* **What to produce**:
From top to bottom, write out the listing exactly and skip every picture.

* **Record set**:
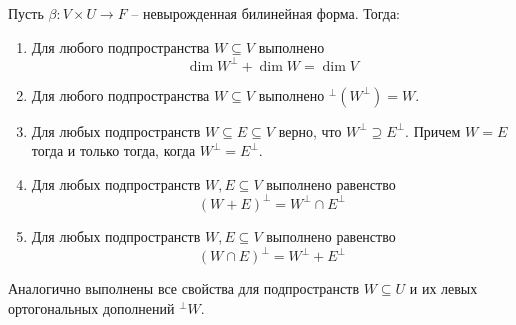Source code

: \begin{claim}
\label{claim::DualitySpaces}
Пусть $\beta\colon V\times U\to F$ -- невырожденная билинейная форма.
Тогда:
\begin{enumerate}
\item Для любого подпространства $W\subseteq V$ выполнено
\[
\dim W^\bot + \dim W = \dim V
\]

\item Для любого подпространства $W\subseteq V$ выполнено ${}^\bot(W^\bot) = W$.

\item Для любых подпространств $W\subseteq E\subseteq V$ верно, что $W^\bot \supseteq E^\bot$.
Причем $W = E$ тогда и только тогда, когда $W^\bot = E^\bot$.

\item Для любых подпространств $W, E\subseteq V$ выполнено равенство
\[
(W + E)^\bot = W^\bot \cap E^\bot
\]

\item Для любых подпространств $W, E\subseteq V$ выполнено равенство
\[
(W\cap E)^\bot = W^\bot + E^\bot
\]
\end{enumerate}
Аналогично выполнены все свойства для подпространств $W\subseteq U$ и их левых ортогональных дополнений ${}^\bot W$.
\end{claim}
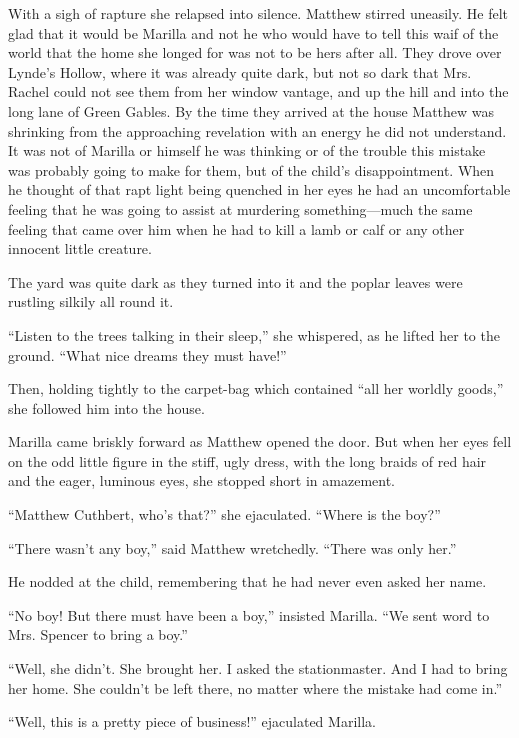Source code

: \documentclass[a4paper]{article}
\begin{document}
\Huge{With a sigh of rapture she relapsed into silence. Matthew stirred uneasily. He felt glad that it would be Marilla and not he who would have to tell this waif of the world that the home she longed for was not to be hers after all. They drove over Lynde's Hollow, where it was already quite dark, but not so dark that Mrs. Rachel could not see them from her window vantage, and up the hill and into the long lane of Green Gables. By the time they arrived at the house Matthew was shrinking from the approaching revelation with an energy he did not understand. It was not of Marilla or himself he was thinking or of the trouble this mistake was probably going to make for them, but of the child's disappointment. When he thought of that rapt light being quenched in her eyes he had an uncomfortable feeling that he was going to assist at murdering something---much the same feeling that came over him when he had to kill a lamb or calf or any other innocent little creature.}

{\tiny The yard was quite dark as they turned into it and the poplar leaves were rustling silkily all round it.

``Listen to the trees talking in their sleep,'' she whispered, as he lifted her to the ground. ``What nice dreams they must have!''

Then, holding tightly to the carpet-bag which contained ``all her worldly goods,'' she followed him into the house.}


{\scriptsize Marilla came briskly forward as Matthew opened the door. But when her eyes fell on the odd little figure in the stiff, ugly dress, with the long braids of red hair and the eager, luminous eyes, she stopped short in amazement.

``Matthew Cuthbert, who's that?'' she ejaculated. ``Where is the boy?''

``There wasn't any boy,'' said Matthew wretchedly. ``There was only her.''}

{\footnotesize He nodded at the child, remembering that he had never even asked her name.

``No boy! But there must have been a boy,'' insisted Marilla. ``We sent word to Mrs. Spencer to bring a boy.''

``Well, she didn't. She brought her. I asked the stationmaster. And I had to bring her home. She couldn't be left there, no matter where the mistake had come in.''

``Well, this is a pretty piece of business!'' ejaculated Marilla.}
\end{document}
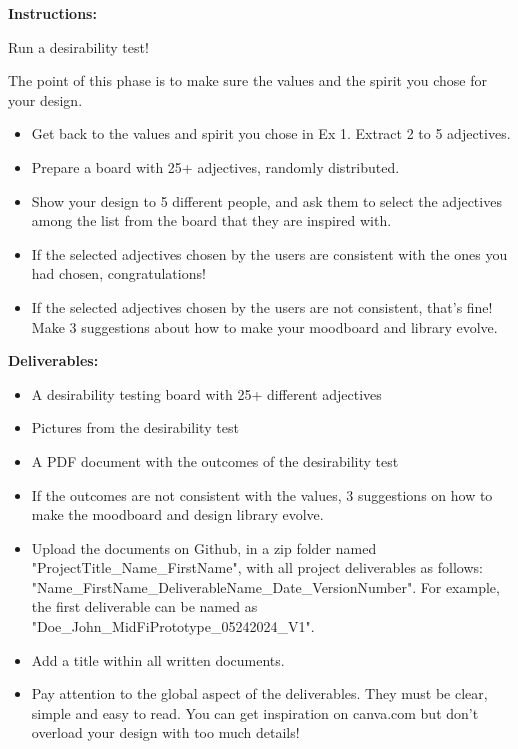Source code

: \makeheaderfiles

\textbf{Instructions:}

Run a desirability test!

The point of this phase is to make sure the values and the spirit you chose for your design.

\begin{itemize}
\item Get back to the values and spirit you chose in Ex 1. Extract 2 to 5 adjectives.
\item Prepare a board with 25+ adjectives, randomly distributed.
\item Show your design to 5 different people, and ask them to select the adjectives among the list from the board that they are inspired with.
\item If the selected adjectives chosen by the users are consistent with the ones you had chosen, congratulations!
\item If the selected adjectives chosen by the users are not consistent, that's fine! Make 3 suggestions about how to make your moodboard and library evolve.
\end{itemize}

\textbf{Deliverables:}

\begin{itemize}
\item A desirability testing board with 25+ different adjectives
\item Pictures from the desirability test
\item A PDF document with the outcomes of the desirability test
\item If the outcomes are not consistent with the values, 3 suggestions on how to make the moodboard and design library evolve.
\item Upload the documents on Github, in a zip folder named "ProjectTitle\_Name\_FirstName", with all project deliverables as follows: "Name\_FirstName\_DeliverableName\_Date\_VersionNumber".  For example, the first deliverable can be named as "Doe\_John\_MidFiPrototype\_05242024\_V1".
\item Add a title within all written documents.
\item Pay attention to the global aspect of the deliverables. They must be clear, simple and easy to read. You can get inspiration on canva.com but don't overload your design with too much details!
\end{itemize}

* **Result**:
Source code

: \begin{claim}
\label{claim::DualitySpaces}
Пусть $\beta\colon V\times U\to F$ -- невырожденная билинейная форма.
Тогда:
\begin{enumerate}
\item Для любого подпространства $W\subseteq V$ выполнено
\[
\dim W^\bot + \dim W = \dim V
\]

\item Для любого подпространства $W\subseteq V$ выполнено ${}^\bot(W^\bot) = W$.

\item Для любых подпространств $W\subseteq E\subseteq V$ верно, что $W^\bot \supseteq E^\bot$.
Причем $W = E$ тогда и только тогда, когда $W^\bot = E^\bot$.

\item Для любых подпространств $W, E\subseteq V$ выполнено равенство
\[
(W + E)^\bot = W^\bot \cap E^\bot
\]

\item Для любых подпространств $W, E\subseteq V$ выполнено равенство
\[
(W\cap E)^\bot = W^\bot + E^\bot
\]
\end{enumerate}
Аналогично выполнены все свойства для подпространств $W\subseteq U$ и их левых ортогональных дополнений ${}^\bot W$.
\end{claim}
Source code

: \documentclass[a4paper]{article}
\begin{document}
\Huge{With a sigh of rapture she relapsed into silence. Matthew stirred uneasily. He felt glad that it would be Marilla and not he who would have to tell this waif of the world that the home she longed for was not to be hers after all. They drove over Lynde's Hollow, where it was already quite dark, but not so dark that Mrs. Rachel could not see them from her window vantage, and up the hill and into the long lane of Green Gables. By the time they arrived at the house Matthew was shrinking from the approaching revelation with an energy he did not understand. It was not of Marilla or himself he was thinking or of the trouble this mistake was probably going to make for them, but of the child's disappointment. When he thought of that rapt light being quenched in her eyes he had an uncomfortable feeling that he was going to assist at murdering something---much the same feeling that came over him when he had to kill a lamb or calf or any other innocent little creature.}

{\tiny The yard was quite dark as they turned into it and the poplar leaves were rustling silkily all round it.

``Listen to the trees talking in their sleep,'' she whispered, as he lifted her to the ground. ``What nice dreams they must have!''

Then, holding tightly to the carpet-bag which contained ``all her worldly goods,'' she followed him into the house.}


{\scriptsize Marilla came briskly forward as Matthew opened the door. But when her eyes fell on the odd little figure in the stiff, ugly dress, with the long braids of red hair and the eager, luminous eyes, she stopped short in amazement.

``Matthew Cuthbert, who's that?'' she ejaculated. ``Where is the boy?''

``There wasn't any boy,'' said Matthew wretchedly. ``There was only her.''}

{\footnotesize He nodded at the child, remembering that he had never even asked her name.

``No boy! But there must have been a boy,'' insisted Marilla. ``We sent word to Mrs. Spencer to bring a boy.''

``Well, she didn't. She brought her. I asked the stationmaster. And I had to bring her home. She couldn't be left there, no matter where the mistake had come in.''

``Well, this is a pretty piece of business!'' ejaculated Marilla.}
\end{document}
Source code

: \makeheaderfiles

\textbf{Instructions:}

Run a desirability test!

The point of this phase is to make sure the values and the spirit you chose for your design.

\begin{itemize}
\item Get back to the values and spirit you chose in Ex 1. Extract 2 to 5 adjectives.
\item Prepare a board with 25+ adjectives, randomly distributed.
\item Show your design to 5 different people, and ask them to select the adjectives among the list from the board that they are inspired with.
\item If the selected adjectives chosen by the users are consistent with the ones you had chosen, congratulations!
\item If the selected adjectives chosen by the users are not consistent, that's fine! Make 3 suggestions about how to make your moodboard and library evolve.
\end{itemize}

\textbf{Deliverables:}

\begin{itemize}
\item A desirability testing board with 25+ different adjectives
\item Pictures from the desirability test
\item A PDF document with the outcomes of the desirability test
\item If the outcomes are not consistent with the values, 3 suggestions on how to make the moodboard and design library evolve.
\item Upload the documents on Github, in a zip folder named "ProjectTitle\_Name\_FirstName", with all project deliverables as follows: "Name\_FirstName\_DeliverableName\_Date\_VersionNumber".  For example, the first deliverable can be named as "Doe\_John\_MidFiPrototype\_05242024\_V1".
\item Add a title within all written documents.
\item Pay attention to the global aspect of the deliverables. They must be clear, simple and easy to read. You can get inspiration on canva.com but don't overload your design with too much details!
\end{itemize}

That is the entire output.